Sunday I spent most of the day in transit, so I used it to binge learn. I powered through the last few tutorials of crypto zombies and through the first few lessons of fast.ai.
I highly recommend anyone interested in tokens and dapps to do the crypto zombies tutorial/game. It really filled in some gaps in my token knowledge – like when to create a modifier, how to implement the approve interface (if you saw my blog post a few days ago you will see my puzzlement around this interface method), and the secrets of Emit. Also there are some best practices for creating webdapps, that I had to figure out the hard way, so save yourself some heartache and go through the tutorial.
One of the main takeaways was how to create non fungible tokens that are not really unique. This is under a specification called ERC732x (according to cryptozombies). The example is something like game assets such as a sword or a magic rock. Many people might have the same game assets – such as the same sword. But it is non fungible to a certain extent. This is the same thing with prayers. We may have the same prayers, similar to the way we might all have the same sword in an RPG.
The biggest revelation came with my binge learning on fast.ai. It is blowing my mind. I did the Andrew Ng course on coursera a few years ago, but fast.ai is amazing. The teacher is very inspirational and it is all about learning tools and then coming up with new ideas to apply the tools to. I finally understand what the different levels in a neural net do. Why you would want to freeze some and train others more. The first example is to create a CNN for recognizing cats from dogs. I replaced it to recognize mala beads from rosary beads. I am hitting a few snags with the fast.ai library finding the path for my images but if I bite the bullet and use keras I think I could fix it.

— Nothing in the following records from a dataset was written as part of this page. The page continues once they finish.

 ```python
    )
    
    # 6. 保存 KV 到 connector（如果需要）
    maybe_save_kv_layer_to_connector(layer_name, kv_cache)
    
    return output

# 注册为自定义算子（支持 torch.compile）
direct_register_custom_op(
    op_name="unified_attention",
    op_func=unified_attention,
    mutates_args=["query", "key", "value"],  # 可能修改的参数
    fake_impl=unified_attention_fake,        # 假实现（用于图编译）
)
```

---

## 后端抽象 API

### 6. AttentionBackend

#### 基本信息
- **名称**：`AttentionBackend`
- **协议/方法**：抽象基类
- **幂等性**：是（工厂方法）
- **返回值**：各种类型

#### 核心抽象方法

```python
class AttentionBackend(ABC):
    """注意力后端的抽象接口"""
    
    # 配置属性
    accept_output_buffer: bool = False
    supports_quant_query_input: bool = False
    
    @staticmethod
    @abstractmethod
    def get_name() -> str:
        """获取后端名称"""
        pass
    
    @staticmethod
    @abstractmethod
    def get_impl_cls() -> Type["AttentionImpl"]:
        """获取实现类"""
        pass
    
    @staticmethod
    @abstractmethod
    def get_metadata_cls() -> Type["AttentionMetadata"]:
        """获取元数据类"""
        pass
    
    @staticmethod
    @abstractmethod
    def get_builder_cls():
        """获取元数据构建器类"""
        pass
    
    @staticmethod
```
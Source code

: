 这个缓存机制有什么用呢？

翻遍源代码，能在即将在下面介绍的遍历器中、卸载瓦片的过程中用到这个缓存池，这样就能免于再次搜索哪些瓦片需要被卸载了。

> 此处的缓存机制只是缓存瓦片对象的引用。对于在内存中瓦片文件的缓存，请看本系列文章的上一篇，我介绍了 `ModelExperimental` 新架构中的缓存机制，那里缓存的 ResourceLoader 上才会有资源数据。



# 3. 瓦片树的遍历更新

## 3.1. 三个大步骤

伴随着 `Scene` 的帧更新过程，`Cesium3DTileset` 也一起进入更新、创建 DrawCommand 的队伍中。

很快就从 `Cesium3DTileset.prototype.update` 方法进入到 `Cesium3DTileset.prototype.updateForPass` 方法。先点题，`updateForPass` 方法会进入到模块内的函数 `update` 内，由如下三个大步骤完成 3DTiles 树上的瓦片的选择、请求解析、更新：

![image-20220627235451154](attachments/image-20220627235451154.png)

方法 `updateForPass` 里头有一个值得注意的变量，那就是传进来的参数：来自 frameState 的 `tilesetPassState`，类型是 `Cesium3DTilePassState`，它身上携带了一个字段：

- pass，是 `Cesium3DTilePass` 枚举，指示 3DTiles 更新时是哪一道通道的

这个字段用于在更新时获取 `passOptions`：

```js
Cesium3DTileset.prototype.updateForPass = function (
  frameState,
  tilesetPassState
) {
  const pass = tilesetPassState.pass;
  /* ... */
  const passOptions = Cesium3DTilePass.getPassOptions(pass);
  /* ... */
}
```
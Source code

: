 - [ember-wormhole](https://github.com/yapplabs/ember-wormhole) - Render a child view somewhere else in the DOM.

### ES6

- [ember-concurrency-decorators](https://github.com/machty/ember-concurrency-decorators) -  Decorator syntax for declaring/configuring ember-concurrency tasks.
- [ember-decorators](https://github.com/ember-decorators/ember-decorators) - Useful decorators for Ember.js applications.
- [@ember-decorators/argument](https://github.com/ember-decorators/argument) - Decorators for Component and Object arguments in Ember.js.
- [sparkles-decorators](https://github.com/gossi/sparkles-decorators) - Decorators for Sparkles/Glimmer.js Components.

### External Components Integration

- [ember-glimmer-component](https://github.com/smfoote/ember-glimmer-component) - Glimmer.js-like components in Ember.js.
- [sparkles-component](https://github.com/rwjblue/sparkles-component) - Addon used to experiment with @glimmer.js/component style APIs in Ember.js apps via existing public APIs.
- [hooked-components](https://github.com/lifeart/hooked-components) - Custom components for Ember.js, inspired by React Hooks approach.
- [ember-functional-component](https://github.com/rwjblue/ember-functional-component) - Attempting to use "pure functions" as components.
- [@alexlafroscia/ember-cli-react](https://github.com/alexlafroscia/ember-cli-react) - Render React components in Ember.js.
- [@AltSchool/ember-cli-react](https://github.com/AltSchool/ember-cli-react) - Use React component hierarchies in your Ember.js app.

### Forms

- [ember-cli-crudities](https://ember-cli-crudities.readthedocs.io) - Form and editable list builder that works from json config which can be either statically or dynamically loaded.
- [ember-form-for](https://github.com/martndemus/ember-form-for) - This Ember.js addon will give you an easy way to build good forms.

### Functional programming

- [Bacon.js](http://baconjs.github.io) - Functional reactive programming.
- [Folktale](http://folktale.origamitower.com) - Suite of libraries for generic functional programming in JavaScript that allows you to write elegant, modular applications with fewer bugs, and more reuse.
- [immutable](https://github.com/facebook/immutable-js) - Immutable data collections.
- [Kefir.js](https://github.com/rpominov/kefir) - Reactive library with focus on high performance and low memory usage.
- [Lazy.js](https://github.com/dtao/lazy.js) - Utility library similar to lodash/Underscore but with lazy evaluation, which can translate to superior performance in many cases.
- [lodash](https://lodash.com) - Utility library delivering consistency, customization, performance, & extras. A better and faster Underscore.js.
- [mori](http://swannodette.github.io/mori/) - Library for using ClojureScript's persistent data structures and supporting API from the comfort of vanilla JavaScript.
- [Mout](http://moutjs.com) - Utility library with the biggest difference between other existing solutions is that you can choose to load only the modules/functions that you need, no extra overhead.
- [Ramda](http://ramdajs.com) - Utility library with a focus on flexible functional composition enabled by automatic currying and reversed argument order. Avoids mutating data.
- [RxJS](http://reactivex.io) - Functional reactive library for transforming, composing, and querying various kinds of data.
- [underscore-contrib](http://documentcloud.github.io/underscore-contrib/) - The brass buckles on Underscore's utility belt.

But really I am interested in the relation between things not the differences! So step two – which I learned in lesson two of fast.ai is to separate out the different CNN layers to see what the interpretation is at each layer. Then it is to use all manner of prayer tech, prayerwheels, tefillin, and maybe create an ai that creates new prayer tech – that would be kind of amazing.
But practically,I think it would be amazing to write an article around the tech behind the machine learning, and with the CNN visualizations this is really approachable.